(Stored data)
+++

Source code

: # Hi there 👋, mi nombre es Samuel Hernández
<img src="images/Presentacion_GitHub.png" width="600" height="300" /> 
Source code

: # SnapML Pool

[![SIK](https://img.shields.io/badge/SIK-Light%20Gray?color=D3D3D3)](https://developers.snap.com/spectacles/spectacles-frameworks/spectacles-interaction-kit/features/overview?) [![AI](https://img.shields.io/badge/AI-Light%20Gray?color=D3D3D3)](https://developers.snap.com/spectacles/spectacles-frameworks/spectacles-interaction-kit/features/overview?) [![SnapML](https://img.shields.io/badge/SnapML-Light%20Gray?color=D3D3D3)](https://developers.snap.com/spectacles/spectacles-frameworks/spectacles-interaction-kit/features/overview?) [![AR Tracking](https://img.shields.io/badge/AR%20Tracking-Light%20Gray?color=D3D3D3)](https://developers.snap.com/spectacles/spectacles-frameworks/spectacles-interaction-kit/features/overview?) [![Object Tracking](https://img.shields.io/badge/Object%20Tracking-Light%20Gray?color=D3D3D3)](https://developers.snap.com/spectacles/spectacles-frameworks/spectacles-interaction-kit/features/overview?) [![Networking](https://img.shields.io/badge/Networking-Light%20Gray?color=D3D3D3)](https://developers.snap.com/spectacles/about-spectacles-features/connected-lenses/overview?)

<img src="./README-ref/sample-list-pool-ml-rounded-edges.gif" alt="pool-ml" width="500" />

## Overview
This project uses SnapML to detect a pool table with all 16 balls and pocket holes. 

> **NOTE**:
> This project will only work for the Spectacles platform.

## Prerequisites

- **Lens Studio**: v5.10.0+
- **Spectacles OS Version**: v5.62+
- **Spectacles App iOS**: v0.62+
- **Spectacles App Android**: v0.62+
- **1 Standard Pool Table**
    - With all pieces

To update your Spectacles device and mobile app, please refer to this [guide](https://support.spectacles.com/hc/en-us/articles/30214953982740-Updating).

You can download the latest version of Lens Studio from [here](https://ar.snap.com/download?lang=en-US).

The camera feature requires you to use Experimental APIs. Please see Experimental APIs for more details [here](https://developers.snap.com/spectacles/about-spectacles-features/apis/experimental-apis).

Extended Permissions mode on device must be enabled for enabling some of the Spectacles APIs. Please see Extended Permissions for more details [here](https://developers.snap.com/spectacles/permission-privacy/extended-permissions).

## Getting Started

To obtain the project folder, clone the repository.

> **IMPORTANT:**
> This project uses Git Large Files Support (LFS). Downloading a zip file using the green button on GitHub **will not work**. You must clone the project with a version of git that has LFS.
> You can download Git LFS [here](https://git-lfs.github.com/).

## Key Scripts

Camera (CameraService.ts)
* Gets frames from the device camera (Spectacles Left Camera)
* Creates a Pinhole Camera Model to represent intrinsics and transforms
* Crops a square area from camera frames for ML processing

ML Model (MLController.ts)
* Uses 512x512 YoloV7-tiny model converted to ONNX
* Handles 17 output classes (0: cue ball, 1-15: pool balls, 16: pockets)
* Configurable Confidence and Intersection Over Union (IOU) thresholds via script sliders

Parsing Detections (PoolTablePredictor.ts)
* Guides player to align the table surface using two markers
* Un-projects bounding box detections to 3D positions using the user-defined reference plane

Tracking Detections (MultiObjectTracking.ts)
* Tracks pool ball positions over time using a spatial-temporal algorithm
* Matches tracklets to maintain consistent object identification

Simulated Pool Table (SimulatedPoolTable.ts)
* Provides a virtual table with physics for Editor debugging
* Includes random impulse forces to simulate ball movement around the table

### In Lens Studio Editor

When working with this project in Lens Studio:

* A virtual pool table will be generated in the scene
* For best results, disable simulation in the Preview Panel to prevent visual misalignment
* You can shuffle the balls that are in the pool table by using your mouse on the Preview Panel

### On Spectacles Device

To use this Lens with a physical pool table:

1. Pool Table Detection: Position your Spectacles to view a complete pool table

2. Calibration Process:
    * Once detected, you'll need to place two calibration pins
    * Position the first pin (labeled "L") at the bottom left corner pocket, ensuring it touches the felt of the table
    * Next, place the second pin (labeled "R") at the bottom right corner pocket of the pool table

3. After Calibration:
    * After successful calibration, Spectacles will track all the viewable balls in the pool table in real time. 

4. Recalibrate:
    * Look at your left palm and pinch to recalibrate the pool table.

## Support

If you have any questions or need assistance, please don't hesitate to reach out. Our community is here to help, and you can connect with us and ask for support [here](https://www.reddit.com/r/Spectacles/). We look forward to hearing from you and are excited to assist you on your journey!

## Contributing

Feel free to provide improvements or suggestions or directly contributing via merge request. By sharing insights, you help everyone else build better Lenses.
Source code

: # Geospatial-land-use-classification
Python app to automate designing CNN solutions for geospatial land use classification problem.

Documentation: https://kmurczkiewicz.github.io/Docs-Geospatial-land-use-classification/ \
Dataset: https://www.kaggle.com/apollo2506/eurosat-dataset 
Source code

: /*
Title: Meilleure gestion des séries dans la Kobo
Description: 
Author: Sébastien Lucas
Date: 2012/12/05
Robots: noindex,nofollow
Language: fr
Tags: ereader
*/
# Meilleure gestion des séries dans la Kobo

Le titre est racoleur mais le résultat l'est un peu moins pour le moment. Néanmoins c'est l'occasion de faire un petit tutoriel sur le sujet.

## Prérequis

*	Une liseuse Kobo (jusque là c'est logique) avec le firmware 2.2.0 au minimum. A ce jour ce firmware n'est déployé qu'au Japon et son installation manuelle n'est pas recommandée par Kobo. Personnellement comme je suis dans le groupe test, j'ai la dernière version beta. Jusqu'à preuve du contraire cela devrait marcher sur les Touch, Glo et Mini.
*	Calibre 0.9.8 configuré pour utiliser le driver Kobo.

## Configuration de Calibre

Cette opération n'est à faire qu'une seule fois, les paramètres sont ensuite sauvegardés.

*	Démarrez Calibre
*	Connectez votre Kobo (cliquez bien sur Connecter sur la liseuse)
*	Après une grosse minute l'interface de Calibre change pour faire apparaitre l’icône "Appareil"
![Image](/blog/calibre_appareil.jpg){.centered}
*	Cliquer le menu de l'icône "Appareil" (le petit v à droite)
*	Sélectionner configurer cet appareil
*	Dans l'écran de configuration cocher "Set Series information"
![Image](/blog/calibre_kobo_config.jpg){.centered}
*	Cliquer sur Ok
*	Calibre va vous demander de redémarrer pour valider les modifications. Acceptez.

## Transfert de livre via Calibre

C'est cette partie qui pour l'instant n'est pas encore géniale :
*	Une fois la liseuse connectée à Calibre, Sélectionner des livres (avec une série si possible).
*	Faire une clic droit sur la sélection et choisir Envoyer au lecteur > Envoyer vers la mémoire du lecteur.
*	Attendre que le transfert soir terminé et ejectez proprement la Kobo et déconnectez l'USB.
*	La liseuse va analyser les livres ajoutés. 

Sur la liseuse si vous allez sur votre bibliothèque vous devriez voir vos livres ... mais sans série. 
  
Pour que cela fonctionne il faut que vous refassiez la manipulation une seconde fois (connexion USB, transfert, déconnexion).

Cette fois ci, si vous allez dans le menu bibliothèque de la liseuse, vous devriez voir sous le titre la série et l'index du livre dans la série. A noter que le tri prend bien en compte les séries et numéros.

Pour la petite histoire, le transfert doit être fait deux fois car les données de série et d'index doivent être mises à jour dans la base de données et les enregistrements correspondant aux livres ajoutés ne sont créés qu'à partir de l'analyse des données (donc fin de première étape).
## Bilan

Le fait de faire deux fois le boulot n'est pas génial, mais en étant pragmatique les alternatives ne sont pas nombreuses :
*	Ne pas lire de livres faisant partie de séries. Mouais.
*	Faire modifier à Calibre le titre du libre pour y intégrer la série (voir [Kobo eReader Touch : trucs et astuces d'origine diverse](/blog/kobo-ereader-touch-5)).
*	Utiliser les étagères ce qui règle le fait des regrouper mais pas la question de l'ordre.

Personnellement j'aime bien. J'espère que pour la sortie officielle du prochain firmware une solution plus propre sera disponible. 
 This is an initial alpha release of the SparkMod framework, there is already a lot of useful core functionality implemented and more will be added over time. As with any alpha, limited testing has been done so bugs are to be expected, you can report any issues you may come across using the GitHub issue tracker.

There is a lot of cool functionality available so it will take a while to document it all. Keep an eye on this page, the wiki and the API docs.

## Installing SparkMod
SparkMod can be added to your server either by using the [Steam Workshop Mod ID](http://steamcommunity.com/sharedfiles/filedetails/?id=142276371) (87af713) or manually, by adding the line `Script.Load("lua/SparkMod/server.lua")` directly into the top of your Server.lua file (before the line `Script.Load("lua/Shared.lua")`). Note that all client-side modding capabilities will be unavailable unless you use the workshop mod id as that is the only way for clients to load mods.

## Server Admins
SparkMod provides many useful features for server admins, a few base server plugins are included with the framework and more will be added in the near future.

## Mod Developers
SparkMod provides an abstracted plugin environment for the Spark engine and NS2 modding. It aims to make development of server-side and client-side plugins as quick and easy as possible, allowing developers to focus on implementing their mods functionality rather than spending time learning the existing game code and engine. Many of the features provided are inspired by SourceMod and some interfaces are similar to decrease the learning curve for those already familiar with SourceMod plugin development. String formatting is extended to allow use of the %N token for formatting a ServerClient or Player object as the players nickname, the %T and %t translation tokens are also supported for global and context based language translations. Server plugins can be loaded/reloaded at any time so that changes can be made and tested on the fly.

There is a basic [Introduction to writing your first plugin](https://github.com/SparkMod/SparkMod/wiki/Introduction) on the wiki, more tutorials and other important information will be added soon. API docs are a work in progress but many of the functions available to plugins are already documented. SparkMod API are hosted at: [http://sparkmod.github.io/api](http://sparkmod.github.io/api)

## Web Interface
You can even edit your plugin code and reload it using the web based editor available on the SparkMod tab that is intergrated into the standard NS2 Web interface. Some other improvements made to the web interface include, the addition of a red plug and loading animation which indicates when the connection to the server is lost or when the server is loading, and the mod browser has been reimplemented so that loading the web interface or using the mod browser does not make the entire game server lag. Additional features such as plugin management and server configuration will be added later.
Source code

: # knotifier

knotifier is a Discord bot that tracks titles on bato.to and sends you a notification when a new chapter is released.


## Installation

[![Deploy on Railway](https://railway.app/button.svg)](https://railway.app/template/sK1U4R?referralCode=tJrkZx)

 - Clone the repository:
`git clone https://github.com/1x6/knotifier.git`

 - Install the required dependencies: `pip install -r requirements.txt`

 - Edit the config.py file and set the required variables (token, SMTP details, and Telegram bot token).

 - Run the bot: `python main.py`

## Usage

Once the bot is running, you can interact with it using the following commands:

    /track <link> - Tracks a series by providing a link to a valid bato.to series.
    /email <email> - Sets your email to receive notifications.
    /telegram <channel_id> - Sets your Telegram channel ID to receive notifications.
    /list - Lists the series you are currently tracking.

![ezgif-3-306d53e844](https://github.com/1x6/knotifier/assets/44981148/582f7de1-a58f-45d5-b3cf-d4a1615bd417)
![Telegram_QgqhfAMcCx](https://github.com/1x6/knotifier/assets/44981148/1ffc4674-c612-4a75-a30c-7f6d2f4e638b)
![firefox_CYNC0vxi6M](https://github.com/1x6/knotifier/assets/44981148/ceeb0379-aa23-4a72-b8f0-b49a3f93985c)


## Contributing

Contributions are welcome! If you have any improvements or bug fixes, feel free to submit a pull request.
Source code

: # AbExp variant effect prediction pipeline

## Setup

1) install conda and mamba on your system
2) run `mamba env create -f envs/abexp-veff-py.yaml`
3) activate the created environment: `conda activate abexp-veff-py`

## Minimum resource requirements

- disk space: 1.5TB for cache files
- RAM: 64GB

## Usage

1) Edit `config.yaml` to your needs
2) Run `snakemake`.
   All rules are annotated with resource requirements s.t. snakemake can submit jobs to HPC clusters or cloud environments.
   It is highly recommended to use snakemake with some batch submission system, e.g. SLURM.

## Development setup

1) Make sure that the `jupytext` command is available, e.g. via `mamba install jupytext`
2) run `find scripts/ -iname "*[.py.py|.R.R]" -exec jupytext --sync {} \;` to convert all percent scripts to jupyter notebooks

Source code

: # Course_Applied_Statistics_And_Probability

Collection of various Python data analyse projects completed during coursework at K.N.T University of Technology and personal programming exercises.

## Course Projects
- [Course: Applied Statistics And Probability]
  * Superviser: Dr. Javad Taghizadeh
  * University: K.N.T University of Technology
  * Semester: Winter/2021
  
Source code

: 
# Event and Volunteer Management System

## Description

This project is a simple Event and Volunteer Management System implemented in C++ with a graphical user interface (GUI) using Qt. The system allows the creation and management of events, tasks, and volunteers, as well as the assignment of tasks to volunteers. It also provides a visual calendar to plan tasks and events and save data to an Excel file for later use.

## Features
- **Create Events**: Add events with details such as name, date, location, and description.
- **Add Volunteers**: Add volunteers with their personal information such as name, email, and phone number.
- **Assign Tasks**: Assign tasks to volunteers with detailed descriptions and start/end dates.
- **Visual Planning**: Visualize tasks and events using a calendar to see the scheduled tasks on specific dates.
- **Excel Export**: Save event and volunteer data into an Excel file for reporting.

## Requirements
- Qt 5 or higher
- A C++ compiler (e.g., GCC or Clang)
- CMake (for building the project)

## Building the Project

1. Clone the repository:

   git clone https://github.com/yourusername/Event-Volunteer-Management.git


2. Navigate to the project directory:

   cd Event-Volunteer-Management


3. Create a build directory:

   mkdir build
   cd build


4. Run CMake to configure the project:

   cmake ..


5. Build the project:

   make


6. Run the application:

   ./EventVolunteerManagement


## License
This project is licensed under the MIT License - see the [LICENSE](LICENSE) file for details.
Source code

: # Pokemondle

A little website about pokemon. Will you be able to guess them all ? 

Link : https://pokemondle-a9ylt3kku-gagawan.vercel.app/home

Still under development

+++

The answer must be a verbatim transcription of the entries above, from the first line through the line that contains "# SnapML Pool", and nothing more.

-- Task solution --
Source code

: # Hi there 👋, mi nombre es Samuel Hernández
<img src="images/Presentacion_GitHub.png" width="600" height="300" /> 
Source code

: # SnapML Pool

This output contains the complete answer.